La superiorità dell’Inter, però, inizia a farsi sentire davvero al 30’, quando finalmente arriva il gol del vantaggio. Da un angolo di Dimarco, la palla viene magicamente smistata in seconda linea, dove Mkhitaryan si inventa lo stop e il tiro che trafigge Falcone. Si tratta del primo lampo illuminante che dà il via all’apoteosi nerazzurra.

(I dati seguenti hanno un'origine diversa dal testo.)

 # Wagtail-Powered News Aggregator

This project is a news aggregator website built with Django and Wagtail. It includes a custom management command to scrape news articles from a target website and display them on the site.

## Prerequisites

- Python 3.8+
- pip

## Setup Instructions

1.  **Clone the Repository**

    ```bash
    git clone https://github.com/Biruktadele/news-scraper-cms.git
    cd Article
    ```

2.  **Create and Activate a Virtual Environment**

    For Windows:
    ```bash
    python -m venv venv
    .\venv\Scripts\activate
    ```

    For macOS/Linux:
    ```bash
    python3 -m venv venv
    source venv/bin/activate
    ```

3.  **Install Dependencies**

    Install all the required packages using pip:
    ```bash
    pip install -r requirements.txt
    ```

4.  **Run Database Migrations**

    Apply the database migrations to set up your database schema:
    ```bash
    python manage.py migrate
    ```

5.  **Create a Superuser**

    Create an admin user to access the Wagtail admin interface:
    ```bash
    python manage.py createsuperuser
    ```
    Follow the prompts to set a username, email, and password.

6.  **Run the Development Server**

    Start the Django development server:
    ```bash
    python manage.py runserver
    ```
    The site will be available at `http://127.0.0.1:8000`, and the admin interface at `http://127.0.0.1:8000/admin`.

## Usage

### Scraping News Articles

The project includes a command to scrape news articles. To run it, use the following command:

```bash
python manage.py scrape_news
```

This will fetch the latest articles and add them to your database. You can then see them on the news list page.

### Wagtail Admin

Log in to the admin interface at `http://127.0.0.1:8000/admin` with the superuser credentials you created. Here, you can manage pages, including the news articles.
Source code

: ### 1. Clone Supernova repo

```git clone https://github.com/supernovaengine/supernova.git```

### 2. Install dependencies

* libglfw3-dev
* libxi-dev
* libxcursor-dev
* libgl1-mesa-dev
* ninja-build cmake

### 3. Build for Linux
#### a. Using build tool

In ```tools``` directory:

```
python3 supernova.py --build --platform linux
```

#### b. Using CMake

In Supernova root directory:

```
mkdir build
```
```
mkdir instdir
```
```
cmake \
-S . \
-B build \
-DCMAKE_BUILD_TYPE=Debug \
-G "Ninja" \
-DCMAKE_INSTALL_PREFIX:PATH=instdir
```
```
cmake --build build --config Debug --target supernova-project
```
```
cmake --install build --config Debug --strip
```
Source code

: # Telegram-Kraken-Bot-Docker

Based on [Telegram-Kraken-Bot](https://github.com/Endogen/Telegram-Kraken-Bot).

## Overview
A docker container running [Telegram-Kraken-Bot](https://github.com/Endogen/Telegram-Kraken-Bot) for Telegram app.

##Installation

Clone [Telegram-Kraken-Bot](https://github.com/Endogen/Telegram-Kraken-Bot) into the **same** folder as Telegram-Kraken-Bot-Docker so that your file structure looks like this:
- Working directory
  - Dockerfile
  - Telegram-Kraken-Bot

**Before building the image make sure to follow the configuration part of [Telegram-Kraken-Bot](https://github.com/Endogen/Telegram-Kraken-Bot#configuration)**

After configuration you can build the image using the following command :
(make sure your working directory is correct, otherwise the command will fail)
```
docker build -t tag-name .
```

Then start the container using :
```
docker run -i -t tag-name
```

Il gran finale è di altissimo livello, degno di un film già visto. Al 37′ arriva infatti il raddoppio: ancora da un calcio d’angolo di Dimarco, questa volta è Akanji, l’ex City, a svettare sopra tutti e a insaccare. Un duplice colpo che spegne definitivamente le velleità dei leccesi, ormai rassegnati a un copione scritto da tempo.

L’Inter, come un saggio direttore d’orchestra, controlla il finale come se stesse componendo la sinfonia perfetta per lo scudetto già quasi cucito sulle proprie maglie. E i tifosi? Beh, loro possono godersi la stupefacente distanza siderale che il loro club sta scavando tra sé e un competitive Milan, disperato nella speranza di non affogare nel Parma.